There will be two or three written assignments, and three or four programming assignments.  You may do each of the assignments either by yourself, or with exactly one partner, at your choice; you may change partners between assignments.  The assignments are always due in class, i.e. at 9:30am on the due date.  The penalty for late submission is 20% of the maximum score per day or part of day late.  One day late means after 9:35am and before midnight on the due date, two days late means the next day, and so on.  Generally, you will have one week for written assignments and two weeks for programming assignments.  
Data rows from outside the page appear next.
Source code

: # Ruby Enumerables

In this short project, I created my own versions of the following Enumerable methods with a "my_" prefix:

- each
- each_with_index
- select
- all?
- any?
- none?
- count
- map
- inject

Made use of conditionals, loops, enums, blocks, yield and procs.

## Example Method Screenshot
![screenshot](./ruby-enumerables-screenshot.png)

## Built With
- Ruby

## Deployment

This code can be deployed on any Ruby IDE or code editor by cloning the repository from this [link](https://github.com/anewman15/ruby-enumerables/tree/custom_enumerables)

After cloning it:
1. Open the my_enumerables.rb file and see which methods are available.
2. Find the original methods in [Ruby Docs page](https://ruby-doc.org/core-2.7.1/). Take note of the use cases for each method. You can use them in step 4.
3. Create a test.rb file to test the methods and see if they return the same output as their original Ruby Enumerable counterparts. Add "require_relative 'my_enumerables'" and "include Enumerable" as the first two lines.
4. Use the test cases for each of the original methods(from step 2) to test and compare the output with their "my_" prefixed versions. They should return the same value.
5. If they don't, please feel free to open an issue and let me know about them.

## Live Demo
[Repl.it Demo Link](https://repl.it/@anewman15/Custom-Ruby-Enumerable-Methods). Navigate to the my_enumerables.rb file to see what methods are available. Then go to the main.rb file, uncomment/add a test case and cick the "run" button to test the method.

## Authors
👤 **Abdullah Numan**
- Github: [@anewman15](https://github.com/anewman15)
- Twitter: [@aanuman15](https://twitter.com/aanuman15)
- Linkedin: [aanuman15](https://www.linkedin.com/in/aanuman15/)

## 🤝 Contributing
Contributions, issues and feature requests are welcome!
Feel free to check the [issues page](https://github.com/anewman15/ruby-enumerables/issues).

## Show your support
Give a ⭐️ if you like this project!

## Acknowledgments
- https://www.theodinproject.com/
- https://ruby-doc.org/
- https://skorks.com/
Complete academic honesty is always required.  For all programming assignments, code quality is very important.  This includes useful commenting, clarity and concision, modularity and organization, and appropriate error checking.  The first programming assignment is due on Thursday October 9.

The midterm will count for 10% of your overall grade, the final for 30%, each written assignment for 5%, and each programming assignment for 15%.  (5% of your grade may be a gimme :-)  There is no a priori correspondence between letter grades and numerical scores on the assignments or on the exams.  You can evaluate your performance in the class by comparing your scores with the means and standard deviations, which will be announced.  However there is also no fixed correspondence between letter grades and standard deviations above or below the mean.  If all students do well in the absolute, then all students will get a good grade.

You should not drop CSE 151 just because you are unhappy with a score that you receive.  Instead, you should make an appointment to discuss with the instructor how you can do better on following assignments.


Most recently updated on November 24, 2008.